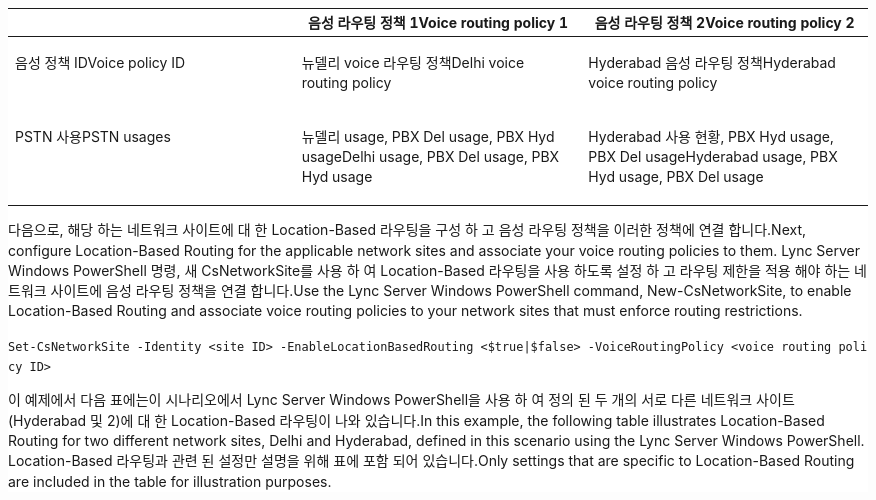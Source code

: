
<table>
<colgroup>
<col style="width: 33%" />
<col style="width: 33%" />
<col style="width: 33%" />
</colgroup>
<thead>
<tr class="header">
<th></th>
<th><span data-ttu-id="27819-118">음성 라우팅 정책 1</span><span class="sxs-lookup"><span data-stu-id="27819-118">Voice routing policy 1</span></span></th>
<th><span data-ttu-id="27819-119">음성 라우팅 정책 2</span><span class="sxs-lookup"><span data-stu-id="27819-119">Voice routing policy 2</span></span></th>
</tr>
</thead>
<tbody>
<tr class="odd">
<td><p><span data-ttu-id="27819-120">음성 정책 ID</span><span class="sxs-lookup"><span data-stu-id="27819-120">Voice policy ID</span></span></p></td>
<td><p><span data-ttu-id="27819-121">뉴델리 voice 라우팅 정책</span><span class="sxs-lookup"><span data-stu-id="27819-121">Delhi voice routing policy</span></span></p></td>
<td><p><span data-ttu-id="27819-122">Hyderabad 음성 라우팅 정책</span><span class="sxs-lookup"><span data-stu-id="27819-122">Hyderabad voice routing policy</span></span></p></td>
</tr>
<tr class="even">
<td><p><span data-ttu-id="27819-123">PSTN 사용</span><span class="sxs-lookup"><span data-stu-id="27819-123">PSTN usages</span></span></p></td>
<td><p><span data-ttu-id="27819-124">뉴델리 usage, PBX Del usage, PBX Hyd usage</span><span class="sxs-lookup"><span data-stu-id="27819-124">Delhi usage, PBX Del usage, PBX Hyd usage</span></span></p></td>
<td><p><span data-ttu-id="27819-125">Hyderabad 사용 현황, PBX Hyd usage, PBX Del usage</span><span class="sxs-lookup"><span data-stu-id="27819-125">Hyderabad usage, PBX Hyd usage, PBX Del usage</span></span></p></td>
</tr>
</tbody>
</table>

  

<span data-ttu-id="27819-126">다음으로, 해당 하는 네트워크 사이트에 대 한 Location-Based 라우팅을 구성 하 고 음성 라우팅 정책을 이러한 정책에 연결 합니다.</span><span class="sxs-lookup"><span data-stu-id="27819-126">Next, configure Location-Based Routing for the applicable network sites and associate your voice routing policies to them.</span></span> <span data-ttu-id="27819-127">Lync Server Windows PowerShell 명령, 새 CsNetworkSite를 사용 하 여 Location-Based 라우팅을 사용 하도록 설정 하 고 라우팅 제한을 적용 해야 하는 네트워크 사이트에 음성 라우팅 정책을 연결 합니다.</span><span class="sxs-lookup"><span data-stu-id="27819-127">Use the Lync Server Windows PowerShell command, New-CsNetworkSite, to enable Location-Based Routing and associate voice routing policies to your network sites that must enforce routing restrictions.</span></span>

    Set-CsNetworkSite -Identity <site ID> -EnableLocationBasedRouting <$true|$false> -VoiceRoutingPolicy <voice routing policy ID>

<span data-ttu-id="27819-128">이 예제에서 다음 표에는이 시나리오에서 Lync Server Windows PowerShell을 사용 하 여 정의 된 두 개의 서로 다른 네트워크 사이트 (Hyderabad 및 2)에 대 한 Location-Based 라우팅이 나와 있습니다.</span><span class="sxs-lookup"><span data-stu-id="27819-128">In this example, the following table illustrates Location-Based Routing for two different network sites, Delhi and Hyderabad, defined in this scenario using the Lync Server Windows PowerShell.</span></span> <span data-ttu-id="27819-129">Location-Based 라우팅과 관련 된 설정만 설명을 위해 표에 포함 되어 있습니다.</span><span class="sxs-lookup"><span data-stu-id="27819-129">Only settings that are specific to Location-Based Routing are included in the table for illustration purposes.</span></span>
══════════════════════════════
→ Task to carry out:
Return only this span, exactly: the line that contains "Set-CsNetworkSite -Identity <site" and all lines after it to the end of the records.

→ Expected answer:
    Set-CsNetworkSite -Identity <site ID> -EnableLocationBasedRouting <$true|$false> -VoiceRoutingPolicy <voice routing policy ID>

<span data-ttu-id="27819-128">이 예제에서 다음 표에는이 시나리오에서 Lync Server Windows PowerShell을 사용 하 여 정의 된 두 개의 서로 다른 네트워크 사이트 (Hyderabad 및 2)에 대 한 Location-Based 라우팅이 나와 있습니다.</span><span class="sxs-lookup"><span data-stu-id="27819-128">In this example, the following table illustrates Location-Based Routing for two different network sites, Delhi and Hyderabad, defined in this scenario using the Lync Server Windows PowerShell.</span></span> <span data-ttu-id="27819-129">Location-Based 라우팅과 관련 된 설정만 설명을 위해 표에 포함 되어 있습니다.</span><span class="sxs-lookup"><span data-stu-id="27819-129">Only settings that are specific to Location-Based Routing are included in the table for illustration purposes.</span></span>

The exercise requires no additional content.